« Bon j’ai fini le boulot, vous êtes où? »
Je monte les escaliers à Bastille, je sors sous la pluie, je me laisse guider par les indications de Marie. J’ouvre la porte du May sister, je jette un oeil à l’intérieur de bar. Pas besoin de chercher trop longtemps, elles sont là, mes copines. 1, 2 et 3, elles agitent leurs bras en gloussant.
Je m’assois, j’enlève mon manteau, je redécouvre le brouhaha que je connais par coeur, les voix entremêlées de celles qui ont partagé mes jours de joie et de galère dans notre bonne vieille fac de Censier.
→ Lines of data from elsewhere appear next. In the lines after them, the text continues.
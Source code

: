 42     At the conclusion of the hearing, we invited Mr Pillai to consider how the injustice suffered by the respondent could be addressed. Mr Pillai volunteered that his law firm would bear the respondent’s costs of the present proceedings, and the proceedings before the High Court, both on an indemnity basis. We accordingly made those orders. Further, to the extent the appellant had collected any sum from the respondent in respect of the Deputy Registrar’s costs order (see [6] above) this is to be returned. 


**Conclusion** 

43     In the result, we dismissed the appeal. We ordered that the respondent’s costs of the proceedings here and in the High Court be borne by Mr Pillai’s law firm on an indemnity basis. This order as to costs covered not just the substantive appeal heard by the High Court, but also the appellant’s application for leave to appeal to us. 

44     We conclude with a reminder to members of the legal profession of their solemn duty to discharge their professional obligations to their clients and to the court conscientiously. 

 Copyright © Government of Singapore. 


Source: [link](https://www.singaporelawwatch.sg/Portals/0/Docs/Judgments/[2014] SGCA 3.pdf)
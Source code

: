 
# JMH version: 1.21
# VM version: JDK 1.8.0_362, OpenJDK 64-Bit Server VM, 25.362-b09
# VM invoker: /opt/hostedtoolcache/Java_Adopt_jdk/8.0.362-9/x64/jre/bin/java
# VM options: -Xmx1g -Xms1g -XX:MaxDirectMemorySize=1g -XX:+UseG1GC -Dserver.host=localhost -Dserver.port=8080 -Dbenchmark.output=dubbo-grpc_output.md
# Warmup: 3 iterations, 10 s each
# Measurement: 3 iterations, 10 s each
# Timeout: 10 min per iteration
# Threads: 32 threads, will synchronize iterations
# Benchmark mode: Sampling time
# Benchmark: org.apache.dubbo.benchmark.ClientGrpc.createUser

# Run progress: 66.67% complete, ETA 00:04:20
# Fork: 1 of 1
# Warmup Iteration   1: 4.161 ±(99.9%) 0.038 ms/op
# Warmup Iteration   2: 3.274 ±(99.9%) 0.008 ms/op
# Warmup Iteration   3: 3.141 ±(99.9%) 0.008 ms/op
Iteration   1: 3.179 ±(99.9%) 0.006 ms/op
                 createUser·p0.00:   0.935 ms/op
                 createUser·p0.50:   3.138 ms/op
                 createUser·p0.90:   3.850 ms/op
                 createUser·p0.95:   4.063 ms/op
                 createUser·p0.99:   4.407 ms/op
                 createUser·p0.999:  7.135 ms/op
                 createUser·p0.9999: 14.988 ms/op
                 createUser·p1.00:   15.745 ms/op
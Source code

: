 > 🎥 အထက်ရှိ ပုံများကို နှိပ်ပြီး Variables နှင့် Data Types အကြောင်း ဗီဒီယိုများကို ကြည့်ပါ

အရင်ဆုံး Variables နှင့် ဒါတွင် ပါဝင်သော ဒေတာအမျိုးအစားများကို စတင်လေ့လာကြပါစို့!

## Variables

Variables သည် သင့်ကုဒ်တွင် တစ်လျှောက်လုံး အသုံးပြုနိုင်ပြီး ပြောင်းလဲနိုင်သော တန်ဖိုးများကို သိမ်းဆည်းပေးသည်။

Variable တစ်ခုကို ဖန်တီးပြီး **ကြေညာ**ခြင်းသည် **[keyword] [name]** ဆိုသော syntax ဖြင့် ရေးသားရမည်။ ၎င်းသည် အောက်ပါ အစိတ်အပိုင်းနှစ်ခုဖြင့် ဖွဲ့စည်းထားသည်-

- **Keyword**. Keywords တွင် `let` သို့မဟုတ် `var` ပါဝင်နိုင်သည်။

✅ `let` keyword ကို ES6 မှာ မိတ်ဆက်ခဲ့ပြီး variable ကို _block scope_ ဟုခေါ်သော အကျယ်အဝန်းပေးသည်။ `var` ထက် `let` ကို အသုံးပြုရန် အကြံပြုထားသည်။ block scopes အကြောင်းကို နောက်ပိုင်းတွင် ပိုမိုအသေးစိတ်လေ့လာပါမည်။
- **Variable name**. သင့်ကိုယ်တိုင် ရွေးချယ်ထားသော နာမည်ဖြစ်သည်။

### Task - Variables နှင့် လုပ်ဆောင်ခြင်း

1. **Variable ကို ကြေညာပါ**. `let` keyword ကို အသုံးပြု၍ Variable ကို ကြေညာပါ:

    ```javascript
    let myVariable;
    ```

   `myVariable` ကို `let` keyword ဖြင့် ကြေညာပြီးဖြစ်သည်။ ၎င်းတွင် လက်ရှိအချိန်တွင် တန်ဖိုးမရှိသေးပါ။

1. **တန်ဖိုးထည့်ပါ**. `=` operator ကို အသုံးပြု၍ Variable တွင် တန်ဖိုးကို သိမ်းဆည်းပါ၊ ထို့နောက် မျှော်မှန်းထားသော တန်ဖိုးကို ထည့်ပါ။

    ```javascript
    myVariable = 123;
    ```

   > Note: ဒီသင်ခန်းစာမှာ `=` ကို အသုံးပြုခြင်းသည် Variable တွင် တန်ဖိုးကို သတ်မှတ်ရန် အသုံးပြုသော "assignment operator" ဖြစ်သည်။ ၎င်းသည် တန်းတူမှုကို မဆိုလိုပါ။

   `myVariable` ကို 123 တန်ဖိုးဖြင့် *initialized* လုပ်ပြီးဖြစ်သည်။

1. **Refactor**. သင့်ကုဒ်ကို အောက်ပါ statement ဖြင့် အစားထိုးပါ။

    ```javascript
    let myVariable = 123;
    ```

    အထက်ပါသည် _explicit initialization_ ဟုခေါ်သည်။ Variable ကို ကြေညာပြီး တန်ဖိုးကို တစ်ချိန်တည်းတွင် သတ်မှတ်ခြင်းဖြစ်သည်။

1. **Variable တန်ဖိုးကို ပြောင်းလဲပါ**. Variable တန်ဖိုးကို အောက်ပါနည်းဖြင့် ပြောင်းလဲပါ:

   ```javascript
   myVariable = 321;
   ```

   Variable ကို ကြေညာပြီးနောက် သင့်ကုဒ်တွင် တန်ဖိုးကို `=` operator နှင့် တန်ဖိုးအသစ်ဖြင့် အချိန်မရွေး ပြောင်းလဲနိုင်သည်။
Il en manque 2. L’une est à Berlin, l’autre malade. 2 petites voix dont l’absence transforme un peu la symphonie, mais qui sont bien présentes dans nos conversations de piplettes invétérées.
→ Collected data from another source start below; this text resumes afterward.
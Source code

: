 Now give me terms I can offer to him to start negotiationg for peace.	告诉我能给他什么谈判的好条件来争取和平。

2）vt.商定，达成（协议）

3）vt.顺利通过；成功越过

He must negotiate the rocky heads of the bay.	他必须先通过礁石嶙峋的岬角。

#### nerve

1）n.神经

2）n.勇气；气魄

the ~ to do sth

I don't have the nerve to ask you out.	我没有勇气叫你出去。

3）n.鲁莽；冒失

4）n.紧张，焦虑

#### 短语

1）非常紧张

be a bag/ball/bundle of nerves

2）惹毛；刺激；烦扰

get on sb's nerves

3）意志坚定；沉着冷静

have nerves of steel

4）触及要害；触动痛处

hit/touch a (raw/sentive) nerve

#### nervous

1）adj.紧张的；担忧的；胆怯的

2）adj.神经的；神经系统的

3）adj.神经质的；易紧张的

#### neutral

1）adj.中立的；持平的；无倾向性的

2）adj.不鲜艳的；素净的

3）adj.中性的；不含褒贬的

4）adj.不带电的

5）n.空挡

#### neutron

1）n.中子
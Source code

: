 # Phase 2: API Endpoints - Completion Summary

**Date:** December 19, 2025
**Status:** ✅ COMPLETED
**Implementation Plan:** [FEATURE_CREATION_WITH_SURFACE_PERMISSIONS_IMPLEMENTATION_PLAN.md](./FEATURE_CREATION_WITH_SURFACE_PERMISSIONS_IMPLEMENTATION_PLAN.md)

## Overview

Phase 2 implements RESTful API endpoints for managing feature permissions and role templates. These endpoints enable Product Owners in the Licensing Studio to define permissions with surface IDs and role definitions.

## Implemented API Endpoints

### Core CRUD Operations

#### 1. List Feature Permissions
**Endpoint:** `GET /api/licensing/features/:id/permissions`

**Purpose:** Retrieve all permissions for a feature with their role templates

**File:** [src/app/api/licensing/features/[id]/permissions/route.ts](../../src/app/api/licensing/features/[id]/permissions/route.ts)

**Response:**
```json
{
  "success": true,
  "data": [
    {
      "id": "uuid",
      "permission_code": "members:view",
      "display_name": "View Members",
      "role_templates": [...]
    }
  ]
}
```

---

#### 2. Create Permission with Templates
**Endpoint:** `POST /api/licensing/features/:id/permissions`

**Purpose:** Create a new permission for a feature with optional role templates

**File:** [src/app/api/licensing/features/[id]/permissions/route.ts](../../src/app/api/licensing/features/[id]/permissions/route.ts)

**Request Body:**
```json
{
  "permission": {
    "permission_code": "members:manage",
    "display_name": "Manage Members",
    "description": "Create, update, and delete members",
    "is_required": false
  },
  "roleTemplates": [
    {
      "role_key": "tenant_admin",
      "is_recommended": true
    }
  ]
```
Elles me font rire, les copines. Elles sont drôles, pour de vrai. Elles se trémoussent à la moindre note de musique reconnaissable, elles imitent Florence Foresti à la perfection, elles boivent du « cosmo » quand elles ne le lisent pas. Des vraies filles quoi!
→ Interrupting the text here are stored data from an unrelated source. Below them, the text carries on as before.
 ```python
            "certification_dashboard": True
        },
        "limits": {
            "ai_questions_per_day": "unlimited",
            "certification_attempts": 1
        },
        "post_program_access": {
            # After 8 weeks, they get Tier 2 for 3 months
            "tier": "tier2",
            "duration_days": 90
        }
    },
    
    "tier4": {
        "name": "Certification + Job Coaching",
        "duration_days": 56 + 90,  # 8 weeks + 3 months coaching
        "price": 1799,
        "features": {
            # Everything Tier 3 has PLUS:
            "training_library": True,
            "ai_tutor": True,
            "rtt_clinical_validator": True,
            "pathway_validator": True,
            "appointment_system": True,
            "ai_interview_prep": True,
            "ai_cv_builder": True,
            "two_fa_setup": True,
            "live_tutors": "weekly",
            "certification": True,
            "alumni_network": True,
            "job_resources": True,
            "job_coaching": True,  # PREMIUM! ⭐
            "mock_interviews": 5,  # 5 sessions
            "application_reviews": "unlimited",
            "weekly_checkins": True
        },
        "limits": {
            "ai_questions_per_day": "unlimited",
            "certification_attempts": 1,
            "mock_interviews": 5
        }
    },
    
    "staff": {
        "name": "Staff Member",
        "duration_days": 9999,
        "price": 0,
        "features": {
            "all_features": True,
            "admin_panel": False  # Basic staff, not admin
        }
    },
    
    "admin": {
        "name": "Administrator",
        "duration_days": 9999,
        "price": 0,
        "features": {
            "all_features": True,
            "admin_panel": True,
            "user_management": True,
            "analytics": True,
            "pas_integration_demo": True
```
Mais ce que j’aime le plus, c’est qu’elles sont prévisibles, prévisibles pour moi, et que je le suis pour elles, et que nous le savons toutes.
C’est ça, je crois, qui fait le charme des amitiés de longue date, et quand on est en groupe, comme ça, c’est d’autant plus flagrant.
Amélie, sans doute, ne serait plus elle même si le Cosmopolitan qu’elle commande avec un sourire large et fier (parce que ca lui rappelle sex and the city), ne lui chauffait plus les joues au bout de deux gorgées.
Je reconnais Marie à ses yeux, qui brillent lorsqu’on lui demande si ca va. Parfois ils brillent de joie, parfois de nostalgie, mais toujours, ils brillent en réponse à cette question précise, je sais aussi qu’elle est la seule au monde à pouvoir nous montrer avec passion un sac-flamand rose sur lequel elle a louché de long mois en attendant les soldes, et la seule à s’étonner que le dit sac soit encore là au moment des rabais!
Agathe n’est jamais totalement Agathe, jamais tout au long de la soirée. Elle est tour à tour une mama italienne, Gad Elmaleh, une blonde, un paysan du lac de Paladru, c’est un petit caméléon, et je ne pars jamais d’une soirée sans qu’elle m’ait fait hurler de rire.
C’est ça que j’ai retrouvé, ce soir là, au may sister. Et ça fait un bien fou. Je pensais à tout ça au moment de commander. J’ai tergiversé longtemps entre mon éternel coca light et un jus d’abricot
Quand la serveuse est arrivée, je lui ai demandé un jus de tomate. Et ouais! Je vous jure.
J’ai eu 6 paires d’yeux etonnés rivés sur moi pendant un quart de seconde. Ben ouais quoi, un jus de tomate.
Juste pour voir…pour voir si ca allait modifier quelque chose, et puis ca a rien changé du tout. J’ai pris un jus de tomate, et le monde ne s’est pas effondré. Le monde non, mais mes théories à deux francs six sous sur la prévisibilité, si!
C’est vrai, après, tout, j’aimerais toujours amélie si elle avait besoin de 4 cosmo pour se chauffer les joues, toujours Marie si elle décidait un jour de jeter tous ces accesoires psychédéliques, et Agathe si elle oubliait une fois de se transformer en Gad Elmaleh.
J’aime bien mettre les choses dans des cases, et c’est bête parfois. J’ai oublié mes théories stupides, et j’ai profité de ce court moment avec elles.
Puis on est allées diner, toutes les deux, avec Amélie. Et quand la serveuse nous a demandé si on voulait boire quelque chose, Amélie a répondu pour deux: Deux coca lights!
Oui parce que le abbérations genre « jus de tomate » ca va bien deux minutes, mais il y a un moment où il faut se ressaisir!!!